I left for the Grand Canyon this morning at 7:15 and 9 and 1/2 hours later, landed in Tucumcari, New Mexico for the night.  Route 66 is tattooed on most buildings and in every direction I turned, as I drove around town, after checking in at the Blue Swallow Motel.  It was easy to see the main drag in its hay day, with neon lighting up the evening, while tourist checked in for the night.  Tonight, I am one of those tourists, but the neon is less prevalent, since Hwy 40 stole the thunder from under Route 66.  Nonetheless, it is still worth a drive by.

Daylight...
Nightlight...
The whole place lit up at night
My bungalow.

This last week, or should I say 4 days, was devoted to packing.  I thought I would be ready in two days and have a couple to relax before heading out.  The extra two days were used to consolidate, weed out, pack, and repack numerous times.  Its hard to prepare for anything, mostly weather related, when I have limited space.  We’re supposed to have one large and one small dry bag.  I have an extra smallish one.  The more I take, the heavier the raft becomes.  The heavier the raft, the less maneuverable, along with I’m sure other disadvantages to rowing an aircraft carrier on moving water.  Less is more…wait, I don’t get that saying.  Let’s say, less is better!

Of course, since this will most likely be my one and only bucket trip down the canyon, I purchased a GoPro camera and more crap to go with it than I ever imagined, to record the good  (and not so much of the bad and ugly).  I must say they are incredible pieces of technology.  Of course there is the point and shoot camera I use for blog pics.  And then there are the scores of batteries to last almost 3 weeks for both cameras.  I’m not even taking my good digital.  That would have required it’s own raft!

Clothes and gear made up the bulk of my dry bag space.  There are river clothes, camp clothes, hiking clothes, and probably missing clothes I forgot.  All I know is that I will either become good at rinsing out my clothes or I’ll be sitting alone a lot in the evenings around the fire.  I’ll get some trained eyes on my stuff in the next day or two before a final packing.

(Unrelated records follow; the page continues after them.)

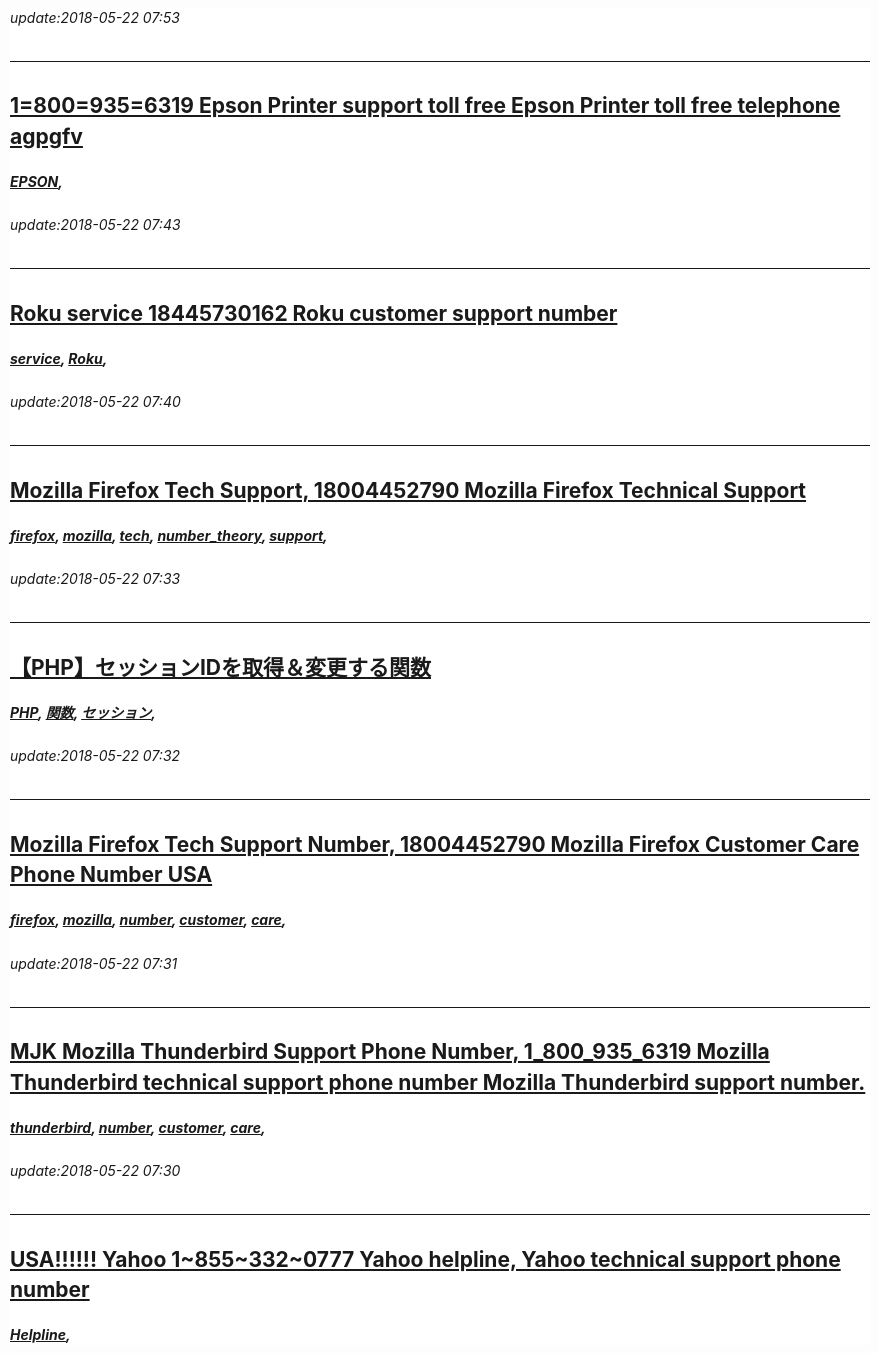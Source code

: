 ###### update:2018-05-22 07:53
---
## [1=800=935=6319 Epson Printer support toll free Epson Printer toll free telephone agpgfv](https://qiita.com/mikee4545/items/c82e25e3f463d0581017)
##### [EPSON](https://qiita.com/tags/EPSON), 
###### update:2018-05-22 07:43
---
## [Roku service 18445730162 Roku customer support number](https://qiita.com/Alexjames124a/items/99dbe74e86844d665941)
##### [service](https://qiita.com/tags/service), [Roku](https://qiita.com/tags/Roku), 
###### update:2018-05-22 07:40
---
## [Mozilla Firefox Tech Support, 18004452790 Mozilla Firefox Technical Support](https://qiita.com/al171290/items/dcce1efe91ec5618fc42)
##### [firefox](https://qiita.com/tags/firefox), [mozilla](https://qiita.com/tags/mozilla), [tech](https://qiita.com/tags/tech), [number_theory](https://qiita.com/tags/number_theory), [support](https://qiita.com/tags/support), 
###### update:2018-05-22 07:33
---
## [【PHP】セッションIDを取得＆変更する関数](https://qiita.com/t_kawai/items/d427adaa479247ed843b)
##### [PHP](https://qiita.com/tags/PHP), [関数](https://qiita.com/tags/関数), [セッション](https://qiita.com/tags/セッション), 
###### update:2018-05-22 07:32
---
## [Mozilla Firefox Tech Support Number, 18004452790 Mozilla Firefox Customer Care Phone Number USA](https://qiita.com/al171290/items/06c42fccd5ea0c0366d5)
##### [firefox](https://qiita.com/tags/firefox), [mozilla](https://qiita.com/tags/mozilla), [number](https://qiita.com/tags/number), [customer](https://qiita.com/tags/customer), [care](https://qiita.com/tags/care), 
###### update:2018-05-22 07:31
---
## [MJK Mozilla Thunderbird Support Phone Number, 1_800_935_6319 Mozilla Thunderbird technical support phone number Mozilla Thunderbird  support number.](https://qiita.com/leena/items/86f18cee3a422fc544f7)
##### [thunderbird](https://qiita.com/tags/thunderbird), [number](https://qiita.com/tags/number), [customer](https://qiita.com/tags/customer), [care](https://qiita.com/tags/care), 
###### update:2018-05-22 07:30
---
## [USA!!!!!! Yahoo 1~855~332~0777 Yahoo helpline, Yahoo technical support phone number](https://qiita.com/SDFDDEED/items/810feef9679c513037ef)
##### [Helpline](https://qiita.com/tags/Helpline),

I’m anxious to meet the other 15 water adventurers, of which I only know a few.  I’m anxious to see how my few hours of practice on a smaller raft, a year ago, will translate to bigger, faster water and hundreds more pounds of weight, spread over more square footage.  They tell me I can (old coaching tactic).  Therefore, I will!

Now of course, that leaves Miki.  I have her little blue, stocking cap she wore last year to keep her beautiful, bald head warm.  I’ll be wearing it at night and in the cool morning hours before we hit the water trail.  Of course I will be looking over at the paddle raft, where she would have taken her place, as she would have dug into the rapids to keep herself and the raft steady.  She’ll be with me as she is with you.  In 4 days, I’ll see the beauty of the canyon and I’ll feel the beauty of her soul, as she sits beside me.  This trip, that has been over a decade in the making, is about to become as real as it gets.



My Zen from the Road:  It is hard to imagine participating in this trip without Miki.  And with the love and support towards this trip from family and friends I have received, it is hard to imagine doing it without you as well.  Just like the impressions our friends carry with them of us when we are apart, I will be carrying you with me.  If you feel a little adrenaline rush one day or maybe an inspirational feeling of sorts, it may be me channeling to you an exciting trip down a rapid or a particularly beautiful sunset.  Just know that you have been an important piece of this journey too.


P.S.  Due to no internet in the canyon, I’ll be sharing the adventure after the fact, upon returning home…see you on the blog after March 25 sometime!  Bon voyage!